The World Federation of Advertisers repeats a survey on client-agency relationships last conducted in 2018. And the results are positive.
Chief marketing officers’ perception of value provided by their agency partners is at the highest level in over a decade.
The findings come from the World Federation of Advertisers (WFA) and The Observatory International’s latest survey on the relationship between clients and agencies. It’s part of a study that has been conducted every four years since 2011.
It found that advertisers feel more positive about the value exchange with their agencies. The portion of respondents agreeing ‘most strongly’ with the statement “I feel that I am getting value for money from my agencies” grew five percentage points since the last study in 2018, to 17%. Compared to the WFA’s first such study in 2011, overall value perceptions – those who ‘agree somewhat’ or ‘agree strongly’ – are up 19 points.

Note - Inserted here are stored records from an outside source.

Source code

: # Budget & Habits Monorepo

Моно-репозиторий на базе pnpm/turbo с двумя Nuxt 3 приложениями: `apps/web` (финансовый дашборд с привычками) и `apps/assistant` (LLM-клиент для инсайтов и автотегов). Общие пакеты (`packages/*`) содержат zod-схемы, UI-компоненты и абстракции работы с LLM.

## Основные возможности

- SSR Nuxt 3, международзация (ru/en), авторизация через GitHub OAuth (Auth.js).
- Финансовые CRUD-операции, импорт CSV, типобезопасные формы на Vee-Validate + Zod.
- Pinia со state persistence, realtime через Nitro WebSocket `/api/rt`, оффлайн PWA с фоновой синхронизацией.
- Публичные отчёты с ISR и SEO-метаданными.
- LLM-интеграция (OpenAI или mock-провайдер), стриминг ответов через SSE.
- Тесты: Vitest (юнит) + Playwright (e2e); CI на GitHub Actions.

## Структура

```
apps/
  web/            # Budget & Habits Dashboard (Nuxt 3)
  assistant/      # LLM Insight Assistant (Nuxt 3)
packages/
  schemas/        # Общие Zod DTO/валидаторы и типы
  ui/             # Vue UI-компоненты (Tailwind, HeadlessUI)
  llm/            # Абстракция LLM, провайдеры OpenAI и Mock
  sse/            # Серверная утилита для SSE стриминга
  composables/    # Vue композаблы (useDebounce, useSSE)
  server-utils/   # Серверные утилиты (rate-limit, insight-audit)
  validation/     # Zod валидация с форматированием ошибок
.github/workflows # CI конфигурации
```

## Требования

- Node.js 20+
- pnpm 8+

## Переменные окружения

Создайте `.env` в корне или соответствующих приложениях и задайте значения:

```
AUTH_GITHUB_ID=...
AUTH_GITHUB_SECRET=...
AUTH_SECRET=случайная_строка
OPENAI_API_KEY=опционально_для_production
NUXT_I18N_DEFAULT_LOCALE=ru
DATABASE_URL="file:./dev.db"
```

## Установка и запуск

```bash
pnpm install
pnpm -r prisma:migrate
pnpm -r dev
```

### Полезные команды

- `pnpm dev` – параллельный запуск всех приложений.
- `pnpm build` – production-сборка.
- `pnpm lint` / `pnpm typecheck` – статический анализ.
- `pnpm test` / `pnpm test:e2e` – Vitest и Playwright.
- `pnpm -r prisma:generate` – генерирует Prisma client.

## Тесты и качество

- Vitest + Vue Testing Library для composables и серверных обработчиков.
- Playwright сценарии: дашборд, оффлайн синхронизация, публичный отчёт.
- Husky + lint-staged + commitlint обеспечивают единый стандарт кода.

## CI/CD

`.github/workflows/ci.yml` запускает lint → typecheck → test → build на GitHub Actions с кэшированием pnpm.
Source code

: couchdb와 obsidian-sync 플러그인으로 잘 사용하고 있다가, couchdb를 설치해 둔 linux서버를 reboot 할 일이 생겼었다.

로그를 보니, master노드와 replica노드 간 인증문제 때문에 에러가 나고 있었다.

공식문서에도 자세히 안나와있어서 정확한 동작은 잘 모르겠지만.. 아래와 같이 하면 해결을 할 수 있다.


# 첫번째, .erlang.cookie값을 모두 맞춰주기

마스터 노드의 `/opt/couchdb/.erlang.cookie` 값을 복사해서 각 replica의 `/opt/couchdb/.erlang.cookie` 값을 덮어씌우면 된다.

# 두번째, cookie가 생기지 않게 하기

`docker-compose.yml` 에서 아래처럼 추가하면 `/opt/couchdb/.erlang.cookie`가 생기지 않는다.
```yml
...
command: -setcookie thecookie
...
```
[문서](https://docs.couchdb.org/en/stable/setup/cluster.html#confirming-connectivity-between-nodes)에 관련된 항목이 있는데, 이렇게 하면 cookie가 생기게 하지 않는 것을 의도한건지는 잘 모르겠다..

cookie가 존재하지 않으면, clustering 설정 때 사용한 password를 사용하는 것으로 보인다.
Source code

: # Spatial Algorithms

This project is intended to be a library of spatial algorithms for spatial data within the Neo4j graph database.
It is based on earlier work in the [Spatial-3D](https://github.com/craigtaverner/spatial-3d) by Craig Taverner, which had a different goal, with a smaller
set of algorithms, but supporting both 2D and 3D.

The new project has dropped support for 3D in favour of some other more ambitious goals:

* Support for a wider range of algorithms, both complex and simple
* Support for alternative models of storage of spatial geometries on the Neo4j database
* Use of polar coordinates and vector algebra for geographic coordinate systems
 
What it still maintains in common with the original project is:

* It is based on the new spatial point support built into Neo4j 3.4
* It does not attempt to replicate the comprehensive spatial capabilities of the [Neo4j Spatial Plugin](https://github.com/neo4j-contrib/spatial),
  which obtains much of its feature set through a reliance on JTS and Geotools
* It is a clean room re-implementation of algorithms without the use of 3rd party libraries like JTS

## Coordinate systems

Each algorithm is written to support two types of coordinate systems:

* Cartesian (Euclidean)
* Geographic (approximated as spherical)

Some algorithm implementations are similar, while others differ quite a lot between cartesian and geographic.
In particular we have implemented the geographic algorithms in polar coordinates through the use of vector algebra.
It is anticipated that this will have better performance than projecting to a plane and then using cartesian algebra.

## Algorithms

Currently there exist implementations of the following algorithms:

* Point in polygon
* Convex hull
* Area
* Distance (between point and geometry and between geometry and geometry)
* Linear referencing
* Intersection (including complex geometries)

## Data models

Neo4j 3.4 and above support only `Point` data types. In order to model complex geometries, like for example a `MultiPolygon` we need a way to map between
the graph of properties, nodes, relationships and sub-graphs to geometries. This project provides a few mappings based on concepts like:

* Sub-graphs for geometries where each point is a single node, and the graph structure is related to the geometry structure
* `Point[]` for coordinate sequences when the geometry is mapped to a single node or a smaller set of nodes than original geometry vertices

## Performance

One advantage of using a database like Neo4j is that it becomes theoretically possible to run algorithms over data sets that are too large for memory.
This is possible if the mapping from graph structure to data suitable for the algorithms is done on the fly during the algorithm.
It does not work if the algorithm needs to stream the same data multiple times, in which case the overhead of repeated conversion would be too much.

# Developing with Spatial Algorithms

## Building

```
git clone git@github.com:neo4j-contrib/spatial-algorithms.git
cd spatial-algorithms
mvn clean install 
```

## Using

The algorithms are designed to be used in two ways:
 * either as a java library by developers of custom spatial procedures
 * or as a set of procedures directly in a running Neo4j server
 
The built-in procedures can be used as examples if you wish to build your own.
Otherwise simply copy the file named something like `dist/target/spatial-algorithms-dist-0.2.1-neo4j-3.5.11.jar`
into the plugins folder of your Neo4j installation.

However, media agencies have the most to prove to clients when it comes to value. Within that sector, 5% of marketers ‘strongly disagree’ with the idea that they are getting good value. Anecdotal suggestions appear to indicate that a lack of original thinking and a habit of rolling out the same solutions year after year has led some respondents to question overall value.
Meanwhile, nearly half of respondents still have concerns over the lack of transparency with their agencies, with the highest degree of concern again affecting media (11%).
The study is based on responses from 200 senior executives, mostly in marketing procurement roles, representing 84 companies, with a total global annual ad spend of more than $136bn.
When it comes to remuneration, the survey found an ongoing trend for more payment terms based on labor and performance, while arrangements based on labor and FTE are still dropping back. Performance deals were up from 9% in 2011 to 22% currently; FTE set-ups were down 54% points to 33% since 2011.